Framebuilder Survey: Summary Report

I am finally ready to distribute a data summary report from the Survey of U.S. Framebuilders!

You can find the PDF report in a link at the bottom of this post.

The report–which includes a brief introduction/overview section–should speak for itself, so let me just say a few things that speak to the broader context:

Why did it take so long?

In a word: Covid-19. Online teaching and pandemic disruption took a lot of my time/energy across the second half of 2020. Then, when I sat down earlier this year (2021), I realized I needed to do more data cleaning. This got pretty involved, down to contacting a few builders who had filled out certain important questions (i.e. income, full/part-time status) in somewhat anomalous ways to clarify their responses. What is more, the actual construction and formatting of the tables took about 4 times as long as I thought it would!

The good news about the delay: this improved the data quality/validity, especially by eliminating the influence of a few outlier cases that had an outsize impact on a few of the more important variables.

I closed the survey on 1.20.2020, after having provided some preliminary analyses here on the blog and at a panel at the Philly Bike Expo, near the end of 2019. The survey thus captured a pre-Covid handbuilt bike trade, and I’m glad that it did! As anyone reading this knows, almost very dimension of the bike trade has been massively disrupted by the pandemic, with ripples or echoes of that disruption projected to last well into 2022. Unlike the “mass” enthusiast end of the market, the handmade trade does not seem to have been as negatively impacted by the disruptions as one might have initially feared…even if many builders are scrambling to find parts to complete builds, etc.

But, the basic point is this: take this data report as a snapshot of the the pre-Covid handbuilt trade.

What about my previous analyses published here on the blog?

Ignore them as they have been supplanted! This report speaks from the fully cleaned and verified data whereas previous posts here on the blog used data that were pretty clean but not the final product! Nothing has changed all that much, but–from here on out–please only refer to the analyses from the report!

What next?

While running these analyses for the report I also continued with more builder interviews during 2020/2021. With those in hand, I finally feel ready to put together a few definitive article-length analyses. These will be more academically-oriented articles, though they should nonetheless be interesting to the “general” public–well, to the extent that public is interested in the bike trade or the challenges of artisanal producers overall!

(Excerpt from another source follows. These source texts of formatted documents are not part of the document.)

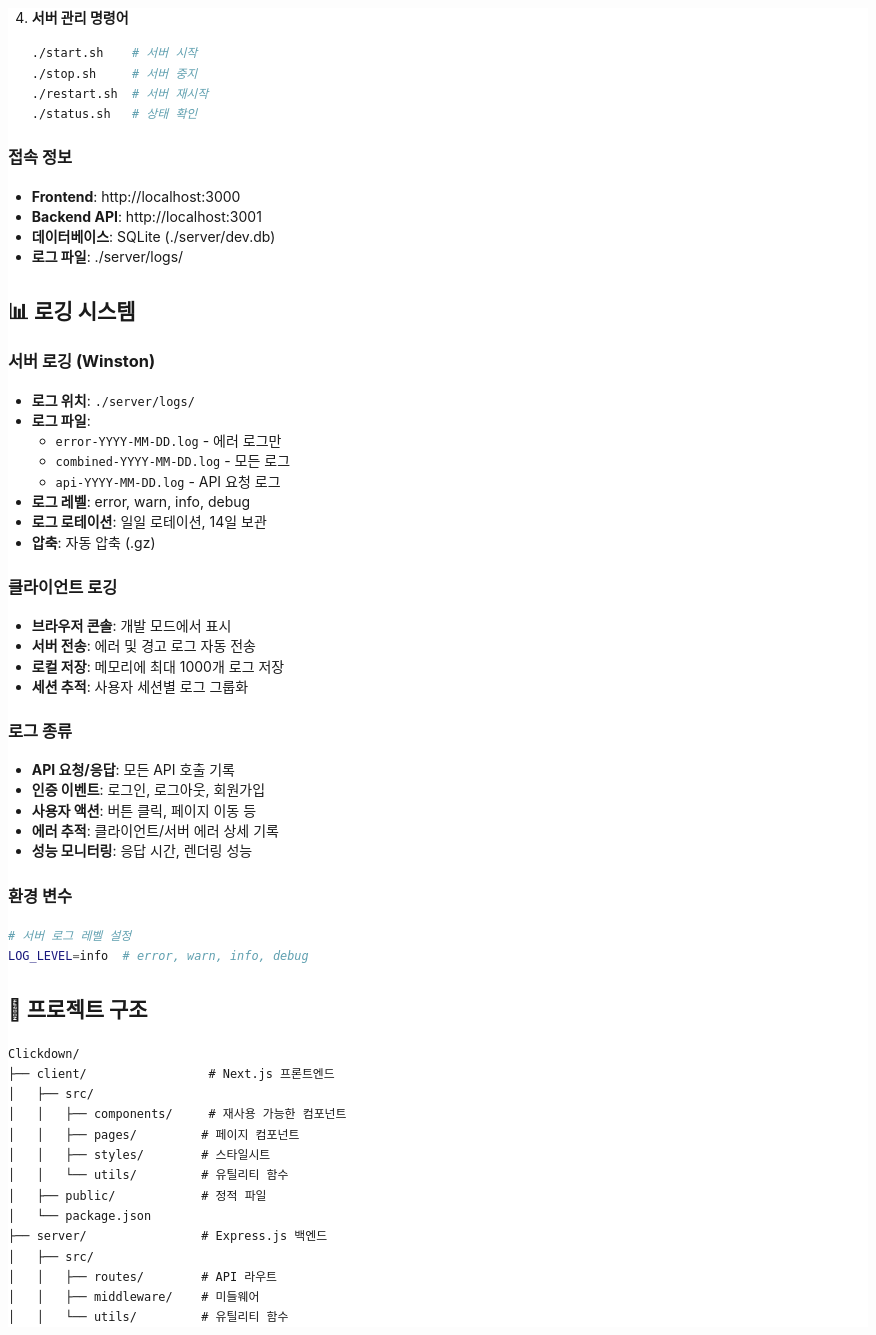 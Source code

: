 4. **서버 관리 명령어**
   ```bash
   ./start.sh    # 서버 시작
   ./stop.sh     # 서버 중지
   ./restart.sh  # 서버 재시작
   ./status.sh   # 상태 확인
   ```

### 접속 정보
- **Frontend**: http://localhost:3000
- **Backend API**: http://localhost:3001
- **데이터베이스**: SQLite (./server/dev.db)
- **로그 파일**: ./server/logs/

## 📊 로깅 시스템

### 서버 로깅 (Winston)
- **로그 위치**: `./server/logs/`
- **로그 파일**:
  - `error-YYYY-MM-DD.log` - 에러 로그만
  - `combined-YYYY-MM-DD.log` - 모든 로그
  - `api-YYYY-MM-DD.log` - API 요청 로그
- **로그 레벨**: error, warn, info, debug
- **로그 로테이션**: 일일 로테이션, 14일 보관
- **압축**: 자동 압축 (.gz)

### 클라이언트 로깅
- **브라우저 콘솔**: 개발 모드에서 표시
- **서버 전송**: 에러 및 경고 로그 자동 전송
- **로컬 저장**: 메모리에 최대 1000개 로그 저장
- **세션 추적**: 사용자 세션별 로그 그룹화

### 로그 종류
- **API 요청/응답**: 모든 API 호출 기록
- **인증 이벤트**: 로그인, 로그아웃, 회원가입
- **사용자 액션**: 버튼 클릭, 페이지 이동 등
- **에러 추적**: 클라이언트/서버 에러 상세 기록
- **성능 모니터링**: 응답 시간, 렌더링 성능

### 환경 변수
```bash
# 서버 로그 레벨 설정
LOG_LEVEL=info  # error, warn, info, debug
```

## 📁 프로젝트 구조

```
Clickdown/
├── client/                 # Next.js 프론트엔드
│   ├── src/
│   │   ├── components/     # 재사용 가능한 컴포넌트
│   │   ├── pages/         # 페이지 컴포넌트
│   │   ├── styles/        # 스타일시트
│   │   └── utils/         # 유틸리티 함수
│   ├── public/            # 정적 파일
│   └── package.json
├── server/                # Express.js 백엔드
│   ├── src/
│   │   ├── routes/        # API 라우트
│   │   ├── middleware/    # 미들웨어
│   │   └── utils/         # 유틸리티 함수
```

Right now I’m outlining and drafting two papers:

  • One paper looks at different ways in which framebuilders define what it means to be a “professional” in the absence of any real credentialing, industry organization, legal regulation, or even formalized training process apart from UBI and some other classes. I’ve spoken with many builders, at many different career stages and, frankly, at different levels of “success” in terms of building a sustainable and profitable business, about their notions of “professionalism” and how to draw that boundary, as well as those involved in various attempts to construct some type of “industry organization” in the past. Specifically, the paper will include an analysis of The Framebuilders’ Collective as well as the Oregon Bicycle Constructors Association and the ways in which these organizations dealt with the “professional” boundary in terms of who was allowed in, as well as what types of potential benefits these organizations envisioned as flowing to members, to other practitioners/builders and to the handbuilt segment as a whole. In this analysis, I think that findings about builder livelihood and work structure from the survey will be very helpful in contextualizing these different–and even competing–notions of what it means to be a professional builder.
  • The second paper looks at the persistent/recurring appeal to expanding scale in the handbuilt bike trade….and with the evident limitations or challenges to “scaling up” that so many builders have encountered. There have been multiple “waves” of growing scale in the handbuilt trade, including–I would argue–one that followed the NAHBS renaissance . While the handbuilt bike trade has its own peculiarities and particularities, I would also assert that the question/challenge of scale is indeed a central one in many artisanal or craft domains/economies. This is a challenge conceptually, in terms of defining the product being made and whether something can remain “artisanal” through being fabricated in a more standardized and larger-scale process. But it’s also a challenge pragmatically, in terms of whether “scaling up” is actually a viable pathway to a better livelihood for most builders. Here again the survey data will be most helpful in situating builder livelihoods as well as actual production models and output levels being used by more successful (from a business standpoint) builders.

So, feel free to download, read and pass along the report–and I welcome any comments, feedback, further questions or whatever else on either the report itself or my ongoing work!